**Prompt**
With the pictures set aside, return the lines below exactly, beginning at the first and ending at the line containing "folder for changes.".

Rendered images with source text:
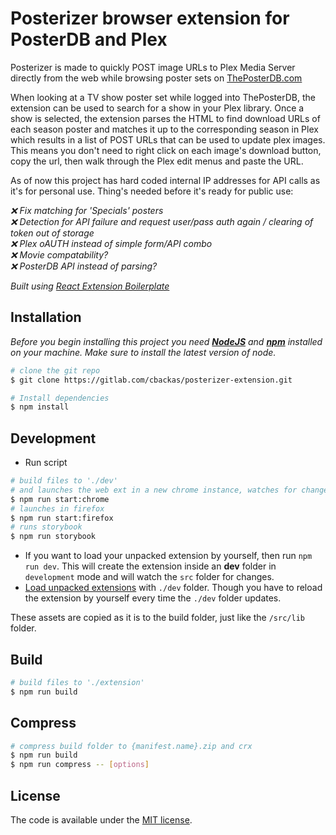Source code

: # Posterizer browser extension for PosterDB and Plex

Posterizer is made to quickly POST image URLs to Plex Media Server directly from the web while browsing poster sets on [ThePosterDB.com](https://theposterdb.com/)

When looking at a TV show poster set while logged into ThePosterDB, the extension can be used to search for a show in your Plex library. Once a show is selected, the extension parses the HTML to find download URLs of each season poster and matches it up to the corresponding season in Plex which results in a list of POST URLs that can be used to update plex images. This means you don't need to right click on each image's download button, copy the url, then walk through the Plex edit menus and paste the URL.

As of now this project has hard coded internal IP addresses for API calls as it's for personal use. Thing's needed before it's ready for public use:
<em>
  
  :x: Fix matching for 'Specials' posters <br/>
  :x: Detection for API failure and request user/pass auth again / clearing of token out of storage <br/>
  :x: Plex oAUTH instead of simple form/API combo <br/>
  :x: Movie compatability? <br/>
  :x: PosterDB API instead of parsing? <br/>

</em>

*Built using [React Extension Boilerplate](https://github.com/kryptokinght/react-extension-boilerplate)*


## Installation

*Before you begin installing this project you need [**NodeJS**](https://nodejs.org/en/) and [**npm**](https://www.npmjs.com/get-npm) installed on your machine. Make sure to install the latest version of node.*

```bash
# clone the git repo
$ git clone https://gitlab.com/cbackas/posterizer-extension.git

# Install dependencies
$ npm install
```

## Development

* Run script
```bash
# build files to './dev' 
# and launches the web ext in a new chrome instance, watches for changes and updates
$ npm run start:chrome
# launches in firefox
$ npm run start:firefox
# runs storybook
$ npm run storybook
```

* If you want to load your unpacked extension by yourself, then run `npm run dev`. This will create the extension inside an **dev** folder in `development` mode and will watch the `src` folder for changes.   
* [Load unpacked extensions](https://developer.chrome.com/extensions/getstarted#unpacked) with `./dev` folder. Though you have to reload the extension by yourself every time the `./dev` folder updates.
  
These assets are copied as it is to the build folder, just like the `/src/lib` folder.


## Build

```bash
# build files to './extension'
$ npm run build
```


## Compress

```bash
# compress build folder to {manifest.name}.zip and crx
$ npm run build
$ npm run compress -- [options]
```

## License

The code is available under the [MIT license](LICENSE).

**Result of the task**
Source code

: # Posterizer browser extension for PosterDB and Plex

Posterizer is made to quickly POST image URLs to Plex Media Server directly from the web while browsing poster sets on [ThePosterDB.com](https://theposterdb.com/)

When looking at a TV show poster set while logged into ThePosterDB, the extension can be used to search for a show in your Plex library. Once a show is selected, the extension parses the HTML to find download URLs of each season poster and matches it up to the corresponding season in Plex which results in a list of POST URLs that can be used to update plex images. This means you don't need to right click on each image's download button, copy the url, then walk through the Plex edit menus and paste the URL.

As of now this project has hard coded internal IP addresses for API calls as it's for personal use. Thing's needed before it's ready for public use:
<em>
  
  :x: Fix matching for 'Specials' posters <br/>
  :x: Detection for API failure and request user/pass auth again / clearing of token out of storage <br/>
  :x: Plex oAUTH instead of simple form/API combo <br/>
  :x: Movie compatability? <br/>
  :x: PosterDB API instead of parsing? <br/>

</em>

*Built using [React Extension Boilerplate](https://github.com/kryptokinght/react-extension-boilerplate)*


## Installation

*Before you begin installing this project you need [**NodeJS**](https://nodejs.org/en/) and [**npm**](https://www.npmjs.com/get-npm) installed on your machine. Make sure to install the latest version of node.*

```bash
# clone the git repo
$ git clone https://gitlab.com/cbackas/posterizer-extension.git

# Install dependencies
$ npm install
```

## Development

* Run script
```bash
# build files to './dev' 
# and launches the web ext in a new chrome instance, watches for changes and updates
$ npm run start:chrome
# launches in firefox
$ npm run start:firefox
# runs storybook
$ npm run storybook
```

* If you want to load your unpacked extension by yourself, then run `npm run dev`. This will create the extension inside an **dev** folder in `development` mode and will watch the `src` folder for changes.   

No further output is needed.